Due settimane fa sono state sessanta primavere per Vasco Rossi, l’unica vera leggenda rock italiana. E con questo incipit mi gioco la simpatia dei fans di Ligabue, anche se sinceramente ho sempre pensato che la rivalità tra i due sia un’invenzione giornalistica. Comunque sia, rispetto per il lavoro del Liga, ma Blasco è Blasco. Ho avuto modo di assistere a concerti di entrambi. Non c’è partita. L’adrenalina che trasmette l’artista di Zocca ti rimane in corpo per una settimana. L’unica similitudine possibile riguarda semmai la rispettiva recente produzione, che non mi sembra all’altezza degli anni d’oro. Ma questa è un’impressione personale, alimentata forse anche dall’età, che non è più quella in cui Ogni volta e Canzone (la mia preferita) accompagnavano le mie giornate. Non so dire se sono io ad essere invecchiato, se Vasco si è imbolsito, o se siamo tutti e due da rottamare. Fatto sta che mi sono fermato all’album Nessun pericolo per te (1996). Da lì in avanti, credo sia diventato un altro Vasco, un po’ monumento di se stesso, al quale non sono più riuscito a stare dietro. Nonostante diverse altre belle canzoni e una presenza scenica sempre in grado di suscitare intense emozioni.

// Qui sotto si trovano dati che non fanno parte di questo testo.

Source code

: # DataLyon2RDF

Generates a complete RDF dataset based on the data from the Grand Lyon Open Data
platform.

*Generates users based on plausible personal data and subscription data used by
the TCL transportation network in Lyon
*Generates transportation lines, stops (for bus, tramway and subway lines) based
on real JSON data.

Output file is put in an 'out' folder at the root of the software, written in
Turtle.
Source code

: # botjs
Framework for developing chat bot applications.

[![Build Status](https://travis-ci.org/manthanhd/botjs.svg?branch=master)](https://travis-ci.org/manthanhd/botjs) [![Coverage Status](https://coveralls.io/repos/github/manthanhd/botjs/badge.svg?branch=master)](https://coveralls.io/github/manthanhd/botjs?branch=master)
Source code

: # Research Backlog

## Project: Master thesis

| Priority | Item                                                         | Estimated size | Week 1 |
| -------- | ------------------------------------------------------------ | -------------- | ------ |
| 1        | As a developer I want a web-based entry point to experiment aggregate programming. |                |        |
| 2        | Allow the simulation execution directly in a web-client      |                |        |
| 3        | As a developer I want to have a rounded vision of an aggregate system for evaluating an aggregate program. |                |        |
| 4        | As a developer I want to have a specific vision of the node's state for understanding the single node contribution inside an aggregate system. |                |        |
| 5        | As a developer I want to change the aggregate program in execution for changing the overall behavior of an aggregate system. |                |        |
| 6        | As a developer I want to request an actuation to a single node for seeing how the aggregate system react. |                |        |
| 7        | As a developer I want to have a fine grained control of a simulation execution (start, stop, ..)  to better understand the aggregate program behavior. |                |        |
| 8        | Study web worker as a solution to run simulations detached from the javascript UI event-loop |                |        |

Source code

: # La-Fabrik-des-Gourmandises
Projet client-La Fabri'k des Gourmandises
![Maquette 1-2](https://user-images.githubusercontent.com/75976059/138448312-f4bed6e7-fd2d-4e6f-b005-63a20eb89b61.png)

L’ho “conosciuto” attorno ai 12 anni. Me lo “presentò” alla sala biliardi di mio padre un ventenne, tirando fuori dal taschino del giubbotto di jeans la musicassetta di Non siamo mica gli americani, album inciso almeno cinque anni prima e celebre per Albachiara. Aveva già fatto in tempo a classificarsi penultimo (!) al Festival di Sanremo con Vita spericolata (1983), ad essere arrestato per droga (1984) e ad accrescere a dismisura la fama di esempio da non imitare. Con Luis cominciammo a comprare le sue musicassette (Carosello, dalla caratteristica custodia arancione), ma poi acquistammo anche i dischi, perché il vinile è uno stile di vita. Nella nostra classifica “rossiana” del tempo, per me al primo posto c’era Albachiara; per mio fratello, che è sempre stato molto più rock di me, Siamo solo noi, compreso il dito medio sbattuto in faccia al mondo. In camera avevamo un poster che lo ritraeva nella sua classica posa, con una mano appoggiata sull’asta del microfono. Non chiedetevi quante locandine ci fossero nella nostra stanzetta. Tanti. Pink Floyd, James Dean, Rambo, Bruce Springsteen, Rummenigge, un boxer (che anticipò l’arrivo di Eros) e altre che “ruotavano”: Maradona, per esempio, che adoravo nonostante la mia fede nerazzurra. A differenza della Juve di Platini e Boniek (mamma) e del Milan di Sacchi (Mario), che pure ho dovuto tollerare, attaccati accanto allo sguardo triste di Ayrton Senna. E fortuna che avevamo la possibilità di dirottare nella sala biliardi tutto il resto: l’Italia Mundial ’82 (in cornice), l’Inter dei record, Ivan Lendl, Gianni Bugno e molti altri miti dello sport.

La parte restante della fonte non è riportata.